Ia melanjutkan, "Di universitas saja ini ada berkilo-kilo kertas per hari. Saya mengembangkan Economical rHash-paperbrick, batu bata yang tersusun dari sampah kertas dan abu sekam di lingkungan sekitar." Kedua campuran bahan limbah tersebut akan dibentuk menjadi bata untuk konstruksi bangunan rumah.

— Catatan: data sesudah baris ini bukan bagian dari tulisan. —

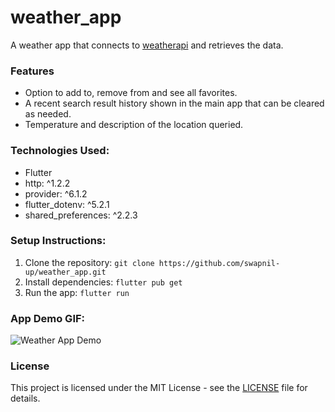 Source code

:# weather_app

A weather app that connects to [weatherapi](https://www.weatherapi.com/) and retrieves the data. 

### Features

- Option to add to, remove from and see all favorites. 
- A recent search result history shown in the main app that can be cleared as needed. 
- Temperature and description of the location queried.

### Technologies Used:

- Flutter 
- http: ^1.2.2
- provider: ^6.1.2
- flutter_dotenv: ^5.2.1
- shared_preferences: ^2.2.3

### Setup Instructions:
	
1. Clone the repository: `git clone https://github.com/swapnil-up/weather_app.git`
2. Install dependencies: `flutter pub get`
3. Run the app: `flutter run`

### App Demo GIF:
	
![Weather App Demo](assets/weather_app_demo.gif)

### License
This project is licensed under the MIT License - see the [LICENSE](LICENSE) file for details.
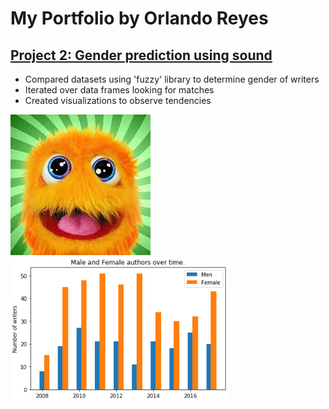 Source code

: # My Portfolio by Orlando Reyes

## [Project 2: Gender prediction using sound](https://github.com/roccojustice/Python-EDAs/tree/master/P2%20Gender%20Prediction%20using%20Sound)
* Compared datasets using 'fuzzy' library to determine gender of writers
* Iterated over data frames looking for matches
* Created visualizations to observe tendencies

![](https://github.com/roccojustice/roccojustice.github.io/blob/master/images/fuzzy.jpg)
![](https://github.com/roccojustice/roccojustice.github.io/blob/master/images/final%20graph.png)
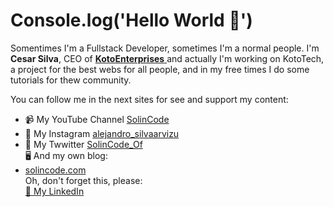 # Console.log('Hello World 👋')
 Somentimes I'm a Fullstack Developer, sometimes I'm a normal people. I'm **Cesar Silva**, CEO of [ **KotoEnterprises** ]() and actually I'm working on KotoTech, a project
 for the best webs for all people, and in my free times I do some tutorials for thew community.
 
 You can follow me in the next sites for see and support my content:
 - 📹 My YouTube Channel [ SolinCode ]()
 - 📱 My Instagram [ alejandro_silvaarvizu ](https://www.instagram.com/alejandro_silvaarvizu/)
 - 📱 My Twwitter [ SolinCode_Of ]()  
🖥️ And my own blog:
 - [ solincode.com ]()  
 Oh, don't forget this, please:  
[ 💼 My LinkedIn ](https://www.linkedin.com/in/cesar-alejandro-silva-arvizu-229612232/)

"Kebetulan dosen saya, pernah meneliti tentang itu selama dua tahun. Setelah konsultasi dengan dosen, beliau menyarankan saya membuat batu bata kertas versi yang lain," ungkap gadis yang kini menjalani semester tiga di Fakultas Pendidikan Matematika itu.

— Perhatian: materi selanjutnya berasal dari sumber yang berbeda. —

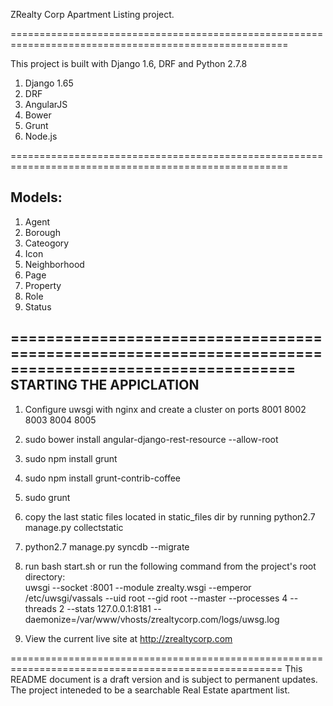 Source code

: ZRealty Corp Apartment Listing project.

======================================================================================================

This project is built with Django 1.6, DRF and Python 2.7.8

1. Django 1.65
2. DRF
3. AngularJS
4. Bower
5. Grunt
6. Node.js

======================================================================================================

Models: 
---------
1. Agent
2. Borough
3. Cateogory
4. Icon
5. Neighborhood
6. Page
7. Property
8. Role
9. Status 

======================================================================================================
STARTING THE APPICLATION
------------------------

1. Configure uwsgi with nginx and create a cluster on ports 8001 8002 8003 8004 8005
2. sudo bower install angular-django-rest-resource  --allow-root
4. sudo npm install grunt
5. sudo npm install grunt-contrib-coffee
6. sudo grunt
7. copy the last static files located in static_files dir by running
   python2.7 manage.py collectstatic
8. python2.7 manage.py syncdb --migrate
9. run bash start.sh or run the following command from the project's root directory:
   <br/>
   uwsgi --socket :8001 --module zrealty.wsgi --emperor /etc/uwsgi/vassals --uid root --gid root --master --processes 4 --threads 2 --stats 127.0.0.1:8181 --daemonize=/var/www/vhosts/zrealtycorp.com/logs/uwsg.log
   <br/>


10. View the current live site at http://zrealtycorp.com


=====================================================================================================
This README document is a draft version and is subject to permanent updates.
The project inteneded to be a searchable Real Estate apartment list.



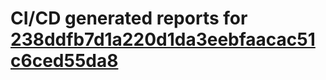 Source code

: # CI/CD generated reports for [238ddfb7d1a220d1da3eebfaacac51c6ced55da8](https://github.com/hydephp/develop/commit/238ddfb7d1a220d1da3eebfaacac51c6ced55da8)
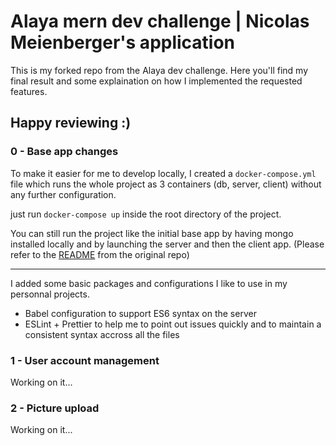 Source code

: 
# Alaya mern dev challenge | Nicolas Meienberger's application 

This is my forked repo from the Alaya dev challenge. Here you'll find my final result and some explaination on how I implemented the requested features.

## Happy reviewing :)

### 0 - Base app changes

To make it easier for me to develop locally, I created a `docker-compose.yml` file which runs the whole project as 3 containers (db, server, client) without any further configuration.

just run `docker-compose up` inside the root directory of the project.

You can still run the project like the initial base app by having mongo installed locally and by launching the server and then the client app. (Please refer to the [README](https://github.com/Onigam/mern-stack/blob/master/README.md) from the original repo)

---

I added some basic packages and configurations I like to use in my personnal projects. 

- Babel configuration to support ES6 syntax on the server
- ESLint + Prettier to help me to point out issues quickly and to maintain a consistent syntax accross all the files

### 1 - User account management

Working on it...

### 2 - Picture upload

Working on it...
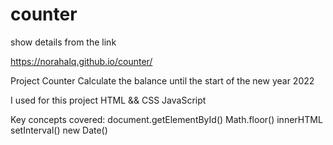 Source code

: # counter

show   details from the link

https://norahalq.github.io/counter/


Project Counter
Calculate the balance until the start of the new year 2022

I used for this project
HTML && CSS JavaScript 

Key concepts covered:
document.getElementById()
Math.floor()
innerHTML
setInterval()
new Date()
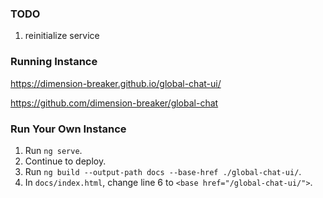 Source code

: ### TODO
1. reinitialize service

### Running Instance
https://dimension-breaker.github.io/global-chat-ui/

https://github.com/dimension-breaker/global-chat

### Run Your Own Instance
1. Run `ng serve`.
2. Continue to deploy.
3. Run `ng build --output-path docs --base-href ./global-chat-ui/`.
4. In `docs/index.html`, change line 6 to `<base href="/global-chat-ui/">`.
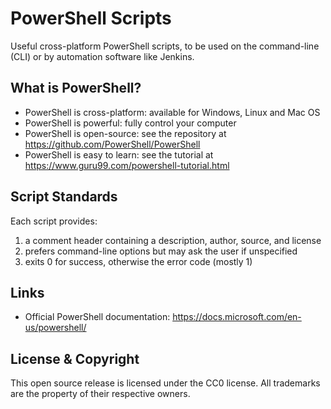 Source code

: PowerShell Scripts
==================

Useful cross-platform PowerShell scripts, to be used on the command-line (CLI) or by automation software like Jenkins.

What is PowerShell?
-------------------
* PowerShell is cross-platform: available for Windows, Linux and Mac OS
* PowerShell is powerful: fully control your computer
* PowerShell is open-source: see the repository at https://github.com/PowerShell/PowerShell 
* PowerShell is easy to learn: see the tutorial at https://www.guru99.com/powershell-tutorial.html


Script Standards
----------------
Each script provides:
1. a comment header containing a description, author, source, and license
2. prefers command-line options but may ask the user if unspecified
3. exits 0 for success, otherwise the error code (mostly 1)

Links
-----
* Official PowerShell documentation: https://docs.microsoft.com/en-us/powershell/

License & Copyright
-------------------
This open source release is licensed under the CC0 license. All trademarks are the property of their respective owners.
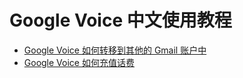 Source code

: # Google Voice 中文使用教程

* [Google Voice 如何转移到其他的 Gmail 账户中](https://github.com/googlevoicehub/GoogleVoice/issues/2)
* [Google Voice 如何充值话费](https://github.com/googlevoicehub/GoogleVoice/issues/3)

Nana menambahkan, ia mulai proyek tiga bulan yang lalu. Dalam proyek ini Nana membuktikan bahwa bata dari olahan limbah memiliki karakteristik isolasi termal yang baik dan tepat digunakan di daerah rawan gempa layaknya Aceh.
"Batu bata dari kertas karakternya itu lebih ringan, tapi lebih kuat menahan gempa. Jadi begini, di daerah rawan gempa, bata yang berbeban ringan otomatis memengaruhi dampak gempa, akan semakin minim kerusakannya dengan massa beban kecil," jelas Nana. "Karena ada gempa yang vertikal guncangannya, maka perlu batu bata yang ringan."
Nana telah membuat 100 bata dan dinding berukuran 1x1 meter (sekitar 80 bata). "Kalau bisa, ingin sampai jadi rumah. Tapi itu butuh waktu. Tiga bulanan untuk mengumpulkan kertas, tiga bulan untuk membuat bata."
Menurut Nana lagi, satu kilo kertas dapat menghasilkan enam buah bata. Untuk 100 bata, diperlukan kurang lebih 20 kilo kertas. Apabila berencana mendirikan sebuah rumah baru, rumah tipe 36 sederhana dengan dua kamar membutuhkan 6.000-an bata.
Untuk bahan baku, sekarang masih banyak akan tetapi ke depannya kertas lambat laun bakal dikurangi. Ada rencana komposisinya dikurangi. Dan diganti dengan sekam. "Kami juga memikirkan apakah mungkin menggunakan tisu, karena tisu juga merupakan kertas," ungkapnya.Pengalaman gempa
"Terakhir kali ada gempa di Aceh tiga hari sebelum aku berangkat ke Jakarta, tanggal 24 September," kata Nana seraya tersenyum. Ide batu bata kertas juga didasari kerapnya masyarakat Aceh mengalami gempa.
Ia mengaku sudah kebal dengan gempa. "Kami di Aceh cukup beradaptasilah dengan gempa. Gempa di bawah lima [Skala Richter] sepertinya biasa saja, tergolong tidak terasa guncangan gempa," ujar anak kelima dari enam bersaudara ini.
"Tanggap gempa juga dapat dilakukan. Saat ini pengguna smartphone bisa mengakses informasi menggunakan berbagai aplikasi pendeteksi gempa. Jika kira-kira terjadi gempa agak kuat, ada sirene di pinggir laut."